*Problem to work on*. Look for the word "script" in the records, and copy each line where it appears.

*Data*.
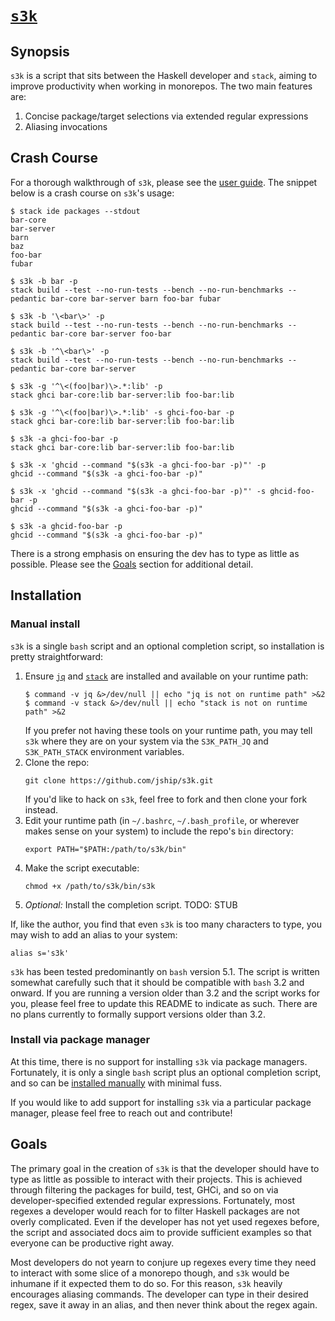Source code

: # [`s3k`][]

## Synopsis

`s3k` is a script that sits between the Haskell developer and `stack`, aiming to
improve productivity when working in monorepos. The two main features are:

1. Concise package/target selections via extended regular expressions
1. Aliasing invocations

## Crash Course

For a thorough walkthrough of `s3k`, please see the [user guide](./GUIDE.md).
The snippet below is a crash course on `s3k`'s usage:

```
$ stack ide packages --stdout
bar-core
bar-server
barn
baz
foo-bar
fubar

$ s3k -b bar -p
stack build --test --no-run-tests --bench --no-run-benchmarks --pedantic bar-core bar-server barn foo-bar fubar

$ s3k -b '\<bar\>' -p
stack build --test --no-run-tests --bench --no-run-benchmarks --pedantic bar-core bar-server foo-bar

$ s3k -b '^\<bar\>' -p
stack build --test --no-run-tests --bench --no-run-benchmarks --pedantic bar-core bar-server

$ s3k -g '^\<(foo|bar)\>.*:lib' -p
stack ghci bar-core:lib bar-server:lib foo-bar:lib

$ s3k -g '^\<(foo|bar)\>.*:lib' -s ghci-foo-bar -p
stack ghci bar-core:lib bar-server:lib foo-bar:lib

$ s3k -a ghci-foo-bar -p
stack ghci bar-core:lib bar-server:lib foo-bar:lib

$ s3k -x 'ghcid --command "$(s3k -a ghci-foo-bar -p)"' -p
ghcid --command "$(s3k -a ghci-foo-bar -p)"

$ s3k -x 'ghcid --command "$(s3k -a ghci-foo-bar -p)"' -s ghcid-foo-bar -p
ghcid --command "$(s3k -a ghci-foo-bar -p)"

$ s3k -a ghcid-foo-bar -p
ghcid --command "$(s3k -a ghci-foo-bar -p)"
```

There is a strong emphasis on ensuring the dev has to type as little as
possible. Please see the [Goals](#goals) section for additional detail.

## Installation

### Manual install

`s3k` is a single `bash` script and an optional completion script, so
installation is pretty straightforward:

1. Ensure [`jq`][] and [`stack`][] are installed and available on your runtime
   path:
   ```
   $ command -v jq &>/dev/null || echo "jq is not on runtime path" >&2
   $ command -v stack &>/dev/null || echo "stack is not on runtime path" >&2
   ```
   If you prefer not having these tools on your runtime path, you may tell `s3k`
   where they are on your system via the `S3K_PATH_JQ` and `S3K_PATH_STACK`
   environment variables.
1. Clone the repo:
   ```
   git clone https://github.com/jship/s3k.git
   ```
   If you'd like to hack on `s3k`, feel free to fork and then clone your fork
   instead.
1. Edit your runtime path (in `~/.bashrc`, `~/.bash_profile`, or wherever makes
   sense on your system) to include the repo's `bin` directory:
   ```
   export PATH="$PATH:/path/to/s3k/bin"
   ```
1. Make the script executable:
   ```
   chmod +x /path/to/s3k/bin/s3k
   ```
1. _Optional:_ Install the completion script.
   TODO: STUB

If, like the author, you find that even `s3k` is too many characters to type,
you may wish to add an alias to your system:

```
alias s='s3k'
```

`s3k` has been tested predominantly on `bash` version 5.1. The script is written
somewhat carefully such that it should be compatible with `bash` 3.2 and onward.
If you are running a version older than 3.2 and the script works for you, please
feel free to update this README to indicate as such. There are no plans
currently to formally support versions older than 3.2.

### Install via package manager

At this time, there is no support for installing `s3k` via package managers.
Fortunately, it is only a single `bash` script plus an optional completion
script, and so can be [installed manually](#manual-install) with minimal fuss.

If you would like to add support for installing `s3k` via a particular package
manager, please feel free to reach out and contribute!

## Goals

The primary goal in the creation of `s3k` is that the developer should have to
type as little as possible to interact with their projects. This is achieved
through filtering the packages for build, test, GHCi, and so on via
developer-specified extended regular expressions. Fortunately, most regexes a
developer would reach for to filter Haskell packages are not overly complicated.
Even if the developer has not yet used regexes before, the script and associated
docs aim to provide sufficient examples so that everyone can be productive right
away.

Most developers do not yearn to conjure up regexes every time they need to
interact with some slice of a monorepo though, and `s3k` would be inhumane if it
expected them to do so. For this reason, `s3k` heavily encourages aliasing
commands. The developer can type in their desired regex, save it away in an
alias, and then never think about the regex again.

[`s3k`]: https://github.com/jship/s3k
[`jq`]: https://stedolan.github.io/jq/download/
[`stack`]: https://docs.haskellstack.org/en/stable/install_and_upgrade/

*Expected output*.
`s3k` is a script that sits between the Haskell developer and `stack`, aiming to
`s3k` is a single `bash` script and an optional completion script, so
1. Make the script executable:
1. _Optional:_ Install the completion script.
`s3k` has been tested predominantly on `bash` version 5.1. The script is written
If you are running a version older than 3.2 and the script works for you, please
Fortunately, it is only a single `bash` script plus an optional completion
script, and so can be [installed manually](#manual-install) with minimal fuss.
Even if the developer has not yet used regexes before, the script and associated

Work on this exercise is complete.